Um exemplo, tirado do campo concreto da linguagem, tornará inteiramente claros estes conceitos que, por abstractamente postos, são necessariamente pouco perspícuos.
No Norte, ou pelo menos, no Minho, chama-se loquete ao que em português geral se chama cadeado. Não resulta senão desvantagem de admitirmos esse sinónimo inútil, (...) e obscuro para o Português em geral, no uso corrente da língua comum, falada ou escrita. E, em miniatura, o caso do regionalismo anti-nacional. No Alentejo e no Algarve pronuncia-se én o EN que fora d'essas regiões pronunciamos ân. Se se pudesse introduzir este hábito na linguagem falada de nós todos seria uma vantagem, pois não há senão desvantagem em que EN se pronuncie do mesmo modo que AN, de sorte que surja a confusão absurda entre, por exemplo, sanha e senha. É este, em miniatura, o caso do regionalismo nacional.

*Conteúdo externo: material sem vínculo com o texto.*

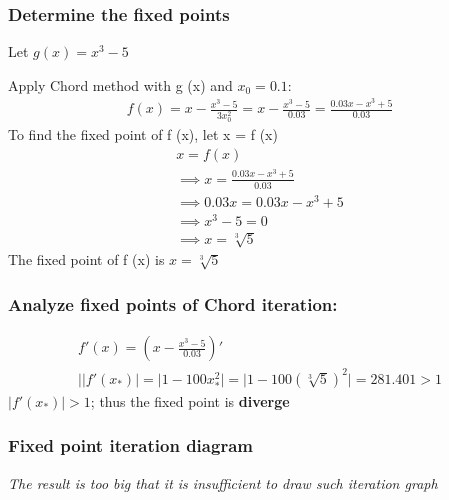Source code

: \subsubsection{Determine the fixed points}
Let $g(x) = x^{3} - 5$

Apply Chord method with g (x) and $x_0 = 0.1$:
\begin{align*}
    f(x) = x - \frac{x^{3} - 5}{3x_{0}^{2}}
    = x - \frac{x^{3} - 5}{0.03}
    = \frac{0.03x - x^{3} + 5}{0.03}
\end{align*}
To find the fixed point of f (x), let x = f (x)
\begin{align*}
    x = f(x) \\
    \implies x = \frac{0.03x - x^{3} + 5}{0.03} \\
    \implies 0.03x = 0.03x - x^{3} + 5 \\
    \implies x^{3} - 5 = 0 \\
    \implies x = \sqrt[3]{5}
\end{align*}
The fixed point of f (x) is $x = \sqrt[3]{5}$

\subsubsection{Analyze fixed points of Chord iteration:}
\begin{align*}
    f'(x) = (x - \frac{x^{3} - 5}{0.03})'\\
    ||f'(x_{*})| = |1- 100x_{*}^2| = |1 - 100(\sqrt[3]{5})^{2}|
    = 281.401 > 1
\end{align*}
$|f'(x_{*})| > 1$; thus the fixed point is \textbf{diverge} 

\subsubsection{Fixed point iteration diagram}
\textit{The result is too big that it is insufficient to draw such iteration graph}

Certas palavras estrangeiras — como football e soirée — são inter[na]cionais, pois que em todas, ou quase todas, as línguas se empregam em sua forma original, sem tradução. Temos o caso do internacionalismo anti-nacional. Contrariamos a índole da nossa língua introduzindo nela termos estrangeiros, que forçosamente desfeiam o discurso; contrariamos a índole da sua pronunciação, pois ou o leitor os pronuncia bem e está falando outra língua em meio do português, isto é, está falando duas línguas ao mesmo tempo, ou os pronuncia mal e se dá o mesmo caso com ainda maior fealdade. O critério nacionalista é o de empregar o termo legitimamente português para a palavra internacional, ou simplesmente estrangeira, que, por haver já esse termo, inútil e desproveitosamente importámos; e fabricar uma palavra nova, de índole bem nossa, para a palavra estrangeira de que não tivéssemos equivalente. Assim, nos dois casos do exemplo, diríamos velada (que já tínhamos) em vez de soirée, e para football fabricaríamos bolapé, ou pedibola ou coisa parecida.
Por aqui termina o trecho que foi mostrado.